Work task
The line containing "--> Commande pour créer un bridge avec docker" marks the end: quote every line from the start of the records below through it, word for word.

Record set
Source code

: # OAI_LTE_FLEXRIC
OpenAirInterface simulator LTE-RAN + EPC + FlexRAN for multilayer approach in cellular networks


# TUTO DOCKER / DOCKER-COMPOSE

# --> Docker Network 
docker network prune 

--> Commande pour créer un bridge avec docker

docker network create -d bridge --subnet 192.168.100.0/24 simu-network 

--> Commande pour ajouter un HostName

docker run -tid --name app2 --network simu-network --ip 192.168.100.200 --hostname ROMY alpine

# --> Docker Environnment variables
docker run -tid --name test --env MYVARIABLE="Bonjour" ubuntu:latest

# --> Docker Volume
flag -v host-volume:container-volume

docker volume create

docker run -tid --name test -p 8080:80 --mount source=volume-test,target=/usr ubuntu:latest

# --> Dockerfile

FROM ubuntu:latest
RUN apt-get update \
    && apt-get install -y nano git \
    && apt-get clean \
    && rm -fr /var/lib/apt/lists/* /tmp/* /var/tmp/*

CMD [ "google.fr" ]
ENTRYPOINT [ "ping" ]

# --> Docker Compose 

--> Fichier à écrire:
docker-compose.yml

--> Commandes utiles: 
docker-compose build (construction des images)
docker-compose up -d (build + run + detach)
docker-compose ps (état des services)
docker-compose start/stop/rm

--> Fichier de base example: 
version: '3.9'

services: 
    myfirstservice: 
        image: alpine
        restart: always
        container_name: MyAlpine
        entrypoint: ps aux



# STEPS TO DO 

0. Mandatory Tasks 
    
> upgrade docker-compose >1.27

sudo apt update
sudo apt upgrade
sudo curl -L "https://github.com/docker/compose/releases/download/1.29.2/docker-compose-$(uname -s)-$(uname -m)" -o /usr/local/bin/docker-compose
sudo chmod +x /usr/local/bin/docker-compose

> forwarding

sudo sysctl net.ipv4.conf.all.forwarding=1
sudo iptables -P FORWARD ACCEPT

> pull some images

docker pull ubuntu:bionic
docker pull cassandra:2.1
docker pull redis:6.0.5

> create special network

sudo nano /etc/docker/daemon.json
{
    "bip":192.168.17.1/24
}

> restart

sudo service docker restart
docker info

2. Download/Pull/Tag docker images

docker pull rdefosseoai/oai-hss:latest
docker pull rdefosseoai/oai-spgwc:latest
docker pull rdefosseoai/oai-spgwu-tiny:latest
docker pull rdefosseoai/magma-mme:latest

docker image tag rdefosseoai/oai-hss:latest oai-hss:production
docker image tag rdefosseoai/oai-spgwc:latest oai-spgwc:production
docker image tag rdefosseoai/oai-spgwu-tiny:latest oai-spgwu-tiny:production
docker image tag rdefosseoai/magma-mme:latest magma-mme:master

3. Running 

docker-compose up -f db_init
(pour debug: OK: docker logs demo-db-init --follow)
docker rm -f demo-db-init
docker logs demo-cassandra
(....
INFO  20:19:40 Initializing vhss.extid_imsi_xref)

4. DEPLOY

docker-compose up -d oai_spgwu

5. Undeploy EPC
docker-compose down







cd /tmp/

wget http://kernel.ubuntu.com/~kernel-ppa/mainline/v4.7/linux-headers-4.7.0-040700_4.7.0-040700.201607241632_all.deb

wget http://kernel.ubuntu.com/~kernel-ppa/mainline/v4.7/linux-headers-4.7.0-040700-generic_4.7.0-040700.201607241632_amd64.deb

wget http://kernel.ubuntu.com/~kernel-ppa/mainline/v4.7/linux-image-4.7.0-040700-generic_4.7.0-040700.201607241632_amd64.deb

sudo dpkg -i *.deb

Completed exercise
Source code

: # OAI_LTE_FLEXRIC
OpenAirInterface simulator LTE-RAN + EPC + FlexRAN for multilayer approach in cellular networks


# TUTO DOCKER / DOCKER-COMPOSE

# --> Docker Network 
docker network prune 

--> Commande pour créer un bridge avec docker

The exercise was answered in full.